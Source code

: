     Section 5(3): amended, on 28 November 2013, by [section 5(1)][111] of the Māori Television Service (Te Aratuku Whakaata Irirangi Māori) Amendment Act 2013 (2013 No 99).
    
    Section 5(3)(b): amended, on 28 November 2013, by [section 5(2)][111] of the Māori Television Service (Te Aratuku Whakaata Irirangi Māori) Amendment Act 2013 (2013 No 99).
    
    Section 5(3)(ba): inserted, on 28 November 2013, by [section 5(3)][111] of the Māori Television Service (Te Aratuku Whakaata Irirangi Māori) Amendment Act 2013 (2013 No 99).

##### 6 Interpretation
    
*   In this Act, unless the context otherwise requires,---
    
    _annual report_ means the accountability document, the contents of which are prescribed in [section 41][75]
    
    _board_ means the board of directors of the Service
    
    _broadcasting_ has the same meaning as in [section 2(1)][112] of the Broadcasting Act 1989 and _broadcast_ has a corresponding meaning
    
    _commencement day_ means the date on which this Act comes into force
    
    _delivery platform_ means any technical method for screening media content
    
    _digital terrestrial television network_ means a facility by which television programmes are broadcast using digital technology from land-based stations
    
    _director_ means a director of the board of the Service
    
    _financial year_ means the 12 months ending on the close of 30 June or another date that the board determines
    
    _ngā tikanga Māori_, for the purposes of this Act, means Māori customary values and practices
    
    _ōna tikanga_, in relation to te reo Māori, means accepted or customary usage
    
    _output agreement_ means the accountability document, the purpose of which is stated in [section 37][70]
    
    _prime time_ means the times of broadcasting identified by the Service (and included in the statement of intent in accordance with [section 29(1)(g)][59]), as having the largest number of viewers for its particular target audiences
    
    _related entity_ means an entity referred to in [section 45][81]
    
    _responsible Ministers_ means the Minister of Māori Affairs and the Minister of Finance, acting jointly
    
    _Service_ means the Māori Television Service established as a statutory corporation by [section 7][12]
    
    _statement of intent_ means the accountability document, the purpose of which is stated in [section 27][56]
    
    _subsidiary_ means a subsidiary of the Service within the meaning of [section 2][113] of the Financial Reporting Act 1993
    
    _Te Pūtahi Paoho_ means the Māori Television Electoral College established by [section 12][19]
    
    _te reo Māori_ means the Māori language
━━━
WHAT IS BEING ASKED
All that is needed is the exact run of lines above from the line containing "from land-based stations" through the line containing "Reporting Act 1993", both of them included.

RESULT OF THIS EXERCISE
    _digital terrestrial television network_ means a facility by which television programmes are broadcast using digital technology from land-based stations
    
    _director_ means a director of the board of the Service
    
    _financial year_ means the 12 months ending on the close of 30 June or another date that the board determines
    
    _ngā tikanga Māori_, for the purposes of this Act, means Māori customary values and practices
    
    _ōna tikanga_, in relation to te reo Māori, means accepted or customary usage
    
    _output agreement_ means the accountability document, the purpose of which is stated in [section 37][70]
    
    _prime time_ means the times of broadcasting identified by the Service (and included in the statement of intent in accordance with [section 29(1)(g)][59]), as having the largest number of viewers for its particular target audiences
    
    _related entity_ means an entity referred to in [section 45][81]
    
    _responsible Ministers_ means the Minister of Māori Affairs and the Minister of Finance, acting jointly
    
    _Service_ means the Māori Television Service established as a statutory corporation by [section 7][12]
    
    _statement of intent_ means the accountability document, the purpose of which is stated in [section 27][56]
    
    _subsidiary_ means a subsidiary of the Service within the meaning of [section 2][113] of the Financial Reporting Act 1993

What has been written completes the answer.